目を覚ました私の視界に入ったのは真っ白な天井だった。
薬品の匂いが自棄に鼻に付く。
腕を見て、ここが病院だとわかった。
左腕に刺さった点滴。


あー、私倒れたんだ。
もう何週間もろくな食事をしてなかった。
喉を何も通らない。


そう原因は・・・山野君。


彼から近づいて来て、私の心を鷲掴みにして、私の心を持って行って。
それなのに、私が彼に溺れた時には、もう彼は居なかった。
私の傍には居なかった。


彼は何のために私に近づいたんだろう?
やっぱりただ私を揶揄っただけなんだろうか?


私が石田さんなのも、帰国子女なのも、ミス皇華なのも、元カレと別れたことも。
全部調べればわかることだ。


私が勝手に舞い上がり、一人のめり込んで行っただけなんだ。


温かい雫が私の頬を伝った。




「亜美・・・・・」
「お母さん・・・」


頬と伝う涙を拭い、母を迎え入れる。


「ごめんね、心配掛けた。有希も、ごめんね。ありがと。」
「大丈夫なの?」
「うん、ちょっと調子が悪くて御飯食べれなくって。」
「そう・・・・・」


母は有希から何か聞いたんだろうか?
何も私に聞いて来ない。


「亜美、家の鍵、くれる?必要な物、取って来てあげる。
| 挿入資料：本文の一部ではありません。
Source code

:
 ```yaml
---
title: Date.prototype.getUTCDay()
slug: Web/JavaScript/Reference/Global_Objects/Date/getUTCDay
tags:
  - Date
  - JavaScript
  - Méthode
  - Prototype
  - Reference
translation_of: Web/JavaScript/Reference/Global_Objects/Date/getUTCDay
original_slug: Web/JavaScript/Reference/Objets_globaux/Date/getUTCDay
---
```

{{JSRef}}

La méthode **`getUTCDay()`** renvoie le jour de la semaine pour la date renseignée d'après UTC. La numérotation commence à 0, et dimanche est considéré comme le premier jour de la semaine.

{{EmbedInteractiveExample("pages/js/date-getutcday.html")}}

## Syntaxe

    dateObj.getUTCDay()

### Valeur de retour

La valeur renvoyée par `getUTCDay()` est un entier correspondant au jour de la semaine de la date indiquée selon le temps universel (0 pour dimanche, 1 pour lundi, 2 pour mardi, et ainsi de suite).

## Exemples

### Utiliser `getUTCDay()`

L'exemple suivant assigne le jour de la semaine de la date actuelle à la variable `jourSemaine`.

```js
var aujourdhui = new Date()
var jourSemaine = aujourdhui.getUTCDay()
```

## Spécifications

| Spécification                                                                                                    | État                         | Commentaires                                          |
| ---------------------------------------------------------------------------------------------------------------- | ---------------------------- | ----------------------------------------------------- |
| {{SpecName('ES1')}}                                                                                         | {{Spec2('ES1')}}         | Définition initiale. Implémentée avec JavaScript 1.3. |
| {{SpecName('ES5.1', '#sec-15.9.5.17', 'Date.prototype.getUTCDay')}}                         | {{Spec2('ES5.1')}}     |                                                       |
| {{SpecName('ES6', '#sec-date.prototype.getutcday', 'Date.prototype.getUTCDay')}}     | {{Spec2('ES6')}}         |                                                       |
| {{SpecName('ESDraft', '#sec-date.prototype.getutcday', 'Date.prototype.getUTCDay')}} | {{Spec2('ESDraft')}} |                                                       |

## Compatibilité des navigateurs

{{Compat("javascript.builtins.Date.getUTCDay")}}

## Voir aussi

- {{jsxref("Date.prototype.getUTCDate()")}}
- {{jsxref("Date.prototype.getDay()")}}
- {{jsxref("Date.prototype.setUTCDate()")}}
」
「え?どうして?」
「暫く入院ですって。」
「そんなに悪いの?私?」
「そうじゃないけど、一応ね。体力付くまで入院ですって。」
「ごめんね、お母さん。迷惑掛けて。」


ううん、と母は首を横に振り、病室を出て行った。
残された有希がベッド横のスツールに腰を掛ける。


「びっくりしたよ。ほんとに。」
「うん・・・ごめんね・・・」
「うん・・・・・」


きっと有希は言いたいこと、たくさんあるんだと思う。
けど、何も聞かないで、ただ私の横に付いていてくれた。
ただそこに有希が居ただけで、私の心は落ち着いた。